The latest signal of the 18.6-year real estate cycle turning as I expect is this headline:


Source – Bloomberg

In addition to soccer and golf, we can now add cricket to the ever-growing list of Saudi sports “investments.”

And, as usual, the numbers involved simply get bigger and bigger.

Have you asked yourself: how does this all end? Will Saudi Arabia simply end up owning or part-owning every sport on earth?

Once again, to understand what’s coming in the future, just look to the past. This has happened before…

Want to Lose Your Fortune to a Golf Club?

During the final few speculative years of the real estate cycle, extreme hubris and extravagance show up.

All you need to do is take a look at history. Here’s an example.


Source – New York Times

During the final few years of the real estate cycle into 1989, one of the most famous signs of this hubris and over-the-top extravagance was the market for golf memberships in Japan.

From the above article…

Earlier this year, an avid golfer here reportedly offered $3.57 million to buy a membership at the exclusive Koganei Country Club.
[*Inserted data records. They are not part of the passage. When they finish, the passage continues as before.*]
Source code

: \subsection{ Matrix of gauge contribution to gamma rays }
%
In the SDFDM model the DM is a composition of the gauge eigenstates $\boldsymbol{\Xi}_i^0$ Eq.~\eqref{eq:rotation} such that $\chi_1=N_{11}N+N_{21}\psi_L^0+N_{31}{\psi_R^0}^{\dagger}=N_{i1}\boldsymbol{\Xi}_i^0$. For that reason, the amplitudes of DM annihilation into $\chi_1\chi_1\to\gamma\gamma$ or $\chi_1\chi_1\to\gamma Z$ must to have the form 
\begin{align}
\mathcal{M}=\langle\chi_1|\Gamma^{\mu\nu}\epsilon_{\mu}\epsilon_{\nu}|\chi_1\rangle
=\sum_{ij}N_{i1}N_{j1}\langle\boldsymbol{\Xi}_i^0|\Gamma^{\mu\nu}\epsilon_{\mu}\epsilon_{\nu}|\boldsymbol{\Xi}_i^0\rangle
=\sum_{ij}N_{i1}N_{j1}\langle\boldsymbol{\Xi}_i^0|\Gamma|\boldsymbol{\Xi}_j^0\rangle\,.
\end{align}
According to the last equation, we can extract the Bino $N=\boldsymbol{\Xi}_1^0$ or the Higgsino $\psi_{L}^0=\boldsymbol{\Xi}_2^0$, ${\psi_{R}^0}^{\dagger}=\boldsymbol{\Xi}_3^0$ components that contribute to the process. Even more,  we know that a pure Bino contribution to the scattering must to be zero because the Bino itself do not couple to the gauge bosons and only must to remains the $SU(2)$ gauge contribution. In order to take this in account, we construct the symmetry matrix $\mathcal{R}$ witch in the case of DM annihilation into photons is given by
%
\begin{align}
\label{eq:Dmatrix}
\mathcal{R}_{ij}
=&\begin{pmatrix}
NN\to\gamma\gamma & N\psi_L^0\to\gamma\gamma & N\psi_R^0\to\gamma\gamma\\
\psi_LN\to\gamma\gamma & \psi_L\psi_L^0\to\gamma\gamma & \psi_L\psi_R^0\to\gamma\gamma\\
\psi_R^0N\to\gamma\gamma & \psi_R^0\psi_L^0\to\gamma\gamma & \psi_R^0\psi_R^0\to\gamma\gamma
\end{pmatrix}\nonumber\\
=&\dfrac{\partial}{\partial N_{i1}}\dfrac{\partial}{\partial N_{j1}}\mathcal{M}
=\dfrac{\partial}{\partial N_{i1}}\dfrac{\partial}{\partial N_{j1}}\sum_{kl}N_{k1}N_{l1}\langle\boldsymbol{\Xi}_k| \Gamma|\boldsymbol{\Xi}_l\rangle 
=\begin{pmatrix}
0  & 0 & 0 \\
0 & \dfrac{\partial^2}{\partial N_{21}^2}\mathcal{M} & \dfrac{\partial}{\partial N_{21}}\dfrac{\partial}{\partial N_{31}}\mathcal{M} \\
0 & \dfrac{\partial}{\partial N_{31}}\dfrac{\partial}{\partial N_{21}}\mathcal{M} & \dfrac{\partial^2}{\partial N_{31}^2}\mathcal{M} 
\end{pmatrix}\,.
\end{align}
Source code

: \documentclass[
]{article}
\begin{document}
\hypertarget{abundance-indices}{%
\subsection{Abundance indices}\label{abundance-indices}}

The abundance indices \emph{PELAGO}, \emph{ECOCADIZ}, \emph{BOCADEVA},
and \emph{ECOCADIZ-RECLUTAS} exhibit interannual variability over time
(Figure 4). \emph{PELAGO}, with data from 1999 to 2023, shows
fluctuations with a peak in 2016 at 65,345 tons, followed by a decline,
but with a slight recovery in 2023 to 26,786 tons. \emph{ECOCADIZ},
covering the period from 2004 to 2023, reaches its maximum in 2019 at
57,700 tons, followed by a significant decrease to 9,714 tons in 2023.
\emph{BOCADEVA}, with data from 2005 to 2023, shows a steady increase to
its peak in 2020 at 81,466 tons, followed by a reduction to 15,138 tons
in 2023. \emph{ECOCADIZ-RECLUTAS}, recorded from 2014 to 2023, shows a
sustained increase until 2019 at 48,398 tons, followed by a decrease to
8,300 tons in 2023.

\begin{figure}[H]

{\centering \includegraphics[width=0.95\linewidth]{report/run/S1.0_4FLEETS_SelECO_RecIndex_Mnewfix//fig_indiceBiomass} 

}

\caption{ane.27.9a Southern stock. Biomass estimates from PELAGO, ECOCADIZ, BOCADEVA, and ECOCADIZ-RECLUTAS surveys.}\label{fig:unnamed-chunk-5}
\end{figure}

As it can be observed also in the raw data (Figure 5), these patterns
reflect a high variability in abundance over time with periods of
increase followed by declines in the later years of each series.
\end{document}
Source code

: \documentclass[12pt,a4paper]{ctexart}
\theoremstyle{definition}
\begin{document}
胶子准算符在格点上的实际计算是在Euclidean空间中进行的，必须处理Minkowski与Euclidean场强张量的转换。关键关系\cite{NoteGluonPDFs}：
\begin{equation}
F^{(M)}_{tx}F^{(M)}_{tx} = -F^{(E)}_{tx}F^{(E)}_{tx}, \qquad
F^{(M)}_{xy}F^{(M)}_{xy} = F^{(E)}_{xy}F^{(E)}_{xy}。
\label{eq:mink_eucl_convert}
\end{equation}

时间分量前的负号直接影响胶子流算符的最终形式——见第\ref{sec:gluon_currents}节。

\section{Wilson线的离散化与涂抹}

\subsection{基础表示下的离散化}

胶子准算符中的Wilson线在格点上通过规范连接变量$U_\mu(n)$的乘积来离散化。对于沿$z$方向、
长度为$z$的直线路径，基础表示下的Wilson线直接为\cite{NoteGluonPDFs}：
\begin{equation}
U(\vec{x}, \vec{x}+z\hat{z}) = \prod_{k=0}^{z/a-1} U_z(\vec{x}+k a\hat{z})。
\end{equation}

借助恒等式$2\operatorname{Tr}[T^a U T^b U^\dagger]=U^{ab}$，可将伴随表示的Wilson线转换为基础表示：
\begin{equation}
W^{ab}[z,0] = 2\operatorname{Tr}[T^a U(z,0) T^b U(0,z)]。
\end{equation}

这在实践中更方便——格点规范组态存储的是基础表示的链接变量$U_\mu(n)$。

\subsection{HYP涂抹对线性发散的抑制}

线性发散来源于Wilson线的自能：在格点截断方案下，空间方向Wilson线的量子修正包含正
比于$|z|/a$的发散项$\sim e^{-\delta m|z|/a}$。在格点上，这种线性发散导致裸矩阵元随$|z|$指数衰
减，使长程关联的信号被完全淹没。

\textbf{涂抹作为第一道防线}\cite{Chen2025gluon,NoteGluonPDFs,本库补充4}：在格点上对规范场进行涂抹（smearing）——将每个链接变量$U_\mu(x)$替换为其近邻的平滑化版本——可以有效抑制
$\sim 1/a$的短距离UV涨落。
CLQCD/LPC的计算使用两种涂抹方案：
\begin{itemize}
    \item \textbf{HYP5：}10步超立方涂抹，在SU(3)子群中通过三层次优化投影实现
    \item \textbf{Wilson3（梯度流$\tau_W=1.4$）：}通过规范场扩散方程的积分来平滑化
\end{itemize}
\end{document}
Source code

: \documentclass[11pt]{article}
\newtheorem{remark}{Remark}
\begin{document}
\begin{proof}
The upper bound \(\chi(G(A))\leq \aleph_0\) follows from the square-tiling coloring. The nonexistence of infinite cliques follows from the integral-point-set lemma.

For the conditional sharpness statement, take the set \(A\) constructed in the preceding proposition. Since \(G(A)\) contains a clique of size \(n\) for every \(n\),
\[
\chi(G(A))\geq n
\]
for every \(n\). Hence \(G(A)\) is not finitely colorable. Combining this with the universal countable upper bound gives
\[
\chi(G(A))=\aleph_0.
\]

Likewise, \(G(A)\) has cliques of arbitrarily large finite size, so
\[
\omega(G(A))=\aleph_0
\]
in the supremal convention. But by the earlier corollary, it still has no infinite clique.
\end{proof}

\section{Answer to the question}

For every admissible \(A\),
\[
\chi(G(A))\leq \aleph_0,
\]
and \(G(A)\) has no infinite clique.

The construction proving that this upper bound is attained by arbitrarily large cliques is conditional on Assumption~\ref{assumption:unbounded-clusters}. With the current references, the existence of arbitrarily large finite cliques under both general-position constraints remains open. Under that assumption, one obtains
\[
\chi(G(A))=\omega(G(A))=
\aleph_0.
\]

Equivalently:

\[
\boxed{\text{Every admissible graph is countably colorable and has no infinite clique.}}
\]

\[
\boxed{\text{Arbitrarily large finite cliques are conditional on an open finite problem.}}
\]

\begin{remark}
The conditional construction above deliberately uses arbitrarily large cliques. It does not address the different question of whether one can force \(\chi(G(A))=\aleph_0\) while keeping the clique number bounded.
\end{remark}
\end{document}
But, as a sign of the fanatical attachment of the Japanese to the game, no Koganei member was willing, even for that unprecedented sum, to sell.

Again, here is another example of vast sums being spent on sports-related endeavors.

“… it’s like the stock market, except instead of buying and selling stocks, people are buying and selling golf memberships,” said Sadao Ushijima, director of the Kanto Golf Membership Brokerage Corporation in Tokyo, one of more than 500 brokers around the city who have handled golf membership trades.

Ah, yes, the days when you could trade golf memberships on a tradable exchange. No different from a stock market.

Not only that… the Japanese began buying up all the artwork they could get their hands on AND all the golf courses that came up for sale.

It was so much at the time that Americans began to fear they just might end up owning much of the entire U.S. real estate sector.

Speaking of which, go back in history even further, and you’ll come across a less well-known (stock market) bubble – but just as wealth-destroying.


Source – Clear finances

Whilst not as famous today as the 1929 U.S. equity market crash or the 2000s tech wreck, this crisis still represented a sizable destruction of long-term wealth for many unprepared investors.

The Nifty 50 was a group of large-cap stocks that had strong recurring earnings. These were the behemoths of their day, and some, such as Coca-Cola and McDonald’s, are still with us today.

And the hubris of the day was this: these companies “couldn’t fail.” Of course, by the early 1970s, you put every last cent you could muster into them. The thinking was if you hold on long enough, you’ll be madly wealthy.

If you did that, your portfolio would lose about 40% of its value within about two years.

If you have been reading my research for some time, you would instantly recognize the timing. Each of these episodes was near or at the culmination of each respective real estate cycle.

And each episode ended very, very, very badly.

This is the gift that history can give you: perspective.

So what do you think I feel about this current unprecedented splurge of Saudi wealth across the global sporting landscape?

First, I don’t let my emotions get in the way.

I open my history books and remember the future.

These next few years will be full of speculation and rising markets. But we have to make sure we don’t get caught up in the inevitable bust.